Start of SUPPLIED DATA

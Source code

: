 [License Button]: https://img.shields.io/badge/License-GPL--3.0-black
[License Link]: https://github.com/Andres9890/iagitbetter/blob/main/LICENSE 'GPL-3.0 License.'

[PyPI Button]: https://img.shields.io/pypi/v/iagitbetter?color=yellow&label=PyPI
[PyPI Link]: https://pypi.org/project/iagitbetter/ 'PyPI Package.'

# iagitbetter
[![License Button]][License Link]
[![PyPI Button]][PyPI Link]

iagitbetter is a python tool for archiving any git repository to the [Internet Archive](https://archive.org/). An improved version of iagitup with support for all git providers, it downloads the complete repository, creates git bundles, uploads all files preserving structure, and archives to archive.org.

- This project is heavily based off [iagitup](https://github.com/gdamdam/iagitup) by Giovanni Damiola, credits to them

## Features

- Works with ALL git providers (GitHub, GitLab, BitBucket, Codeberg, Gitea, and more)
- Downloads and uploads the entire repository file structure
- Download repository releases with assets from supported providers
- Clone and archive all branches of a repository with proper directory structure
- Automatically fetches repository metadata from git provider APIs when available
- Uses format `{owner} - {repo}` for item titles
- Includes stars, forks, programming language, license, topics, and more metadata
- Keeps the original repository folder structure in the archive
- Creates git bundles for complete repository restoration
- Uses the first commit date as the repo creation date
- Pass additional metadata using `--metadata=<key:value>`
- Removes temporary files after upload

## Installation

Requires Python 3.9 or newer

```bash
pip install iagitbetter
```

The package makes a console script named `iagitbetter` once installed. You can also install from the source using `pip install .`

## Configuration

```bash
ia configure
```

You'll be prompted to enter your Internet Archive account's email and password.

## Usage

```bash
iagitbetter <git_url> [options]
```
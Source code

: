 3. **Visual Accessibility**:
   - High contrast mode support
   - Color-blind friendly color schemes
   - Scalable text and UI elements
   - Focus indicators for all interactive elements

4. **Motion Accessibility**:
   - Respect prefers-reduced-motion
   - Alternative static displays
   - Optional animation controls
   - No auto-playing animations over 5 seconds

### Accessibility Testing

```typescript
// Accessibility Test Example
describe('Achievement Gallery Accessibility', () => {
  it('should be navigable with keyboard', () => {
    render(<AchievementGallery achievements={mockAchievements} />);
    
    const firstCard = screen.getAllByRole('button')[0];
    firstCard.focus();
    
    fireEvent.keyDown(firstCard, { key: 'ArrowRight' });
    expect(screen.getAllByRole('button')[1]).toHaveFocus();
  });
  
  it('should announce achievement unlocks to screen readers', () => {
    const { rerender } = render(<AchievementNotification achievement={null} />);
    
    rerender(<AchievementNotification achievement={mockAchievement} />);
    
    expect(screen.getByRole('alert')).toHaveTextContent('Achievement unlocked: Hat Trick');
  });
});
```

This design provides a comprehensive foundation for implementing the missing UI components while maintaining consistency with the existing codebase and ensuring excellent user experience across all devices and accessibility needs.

End of SUPPLIED DATA

§ **WHAT YOU NEED TO DO**
For each line in the records that holds "with", show that line as it stands.

§ **SOLUTION FOR THIS TASK**
iagitbetter is a python tool for archiving any git repository to the [Internet Archive](https://archive.org/). An improved version of iagitup with support for all git providers, it downloads the complete repository, creates git bundles, uploads all files preserving structure, and archives to archive.org.
- Works with ALL git providers (GitHub, GitLab, BitBucket, Codeberg, Gitea, and more)
- Download repository releases with assets from supported providers
- Clone and archive all branches of a repository with proper directory structure
  it('should be navigable with keyboard', () => {
This design provides a comprehensive foundation for implementing the missing UI components while maintaining consistency with the existing codebase and ensuring excellent user experience across all devices and accessibility needs.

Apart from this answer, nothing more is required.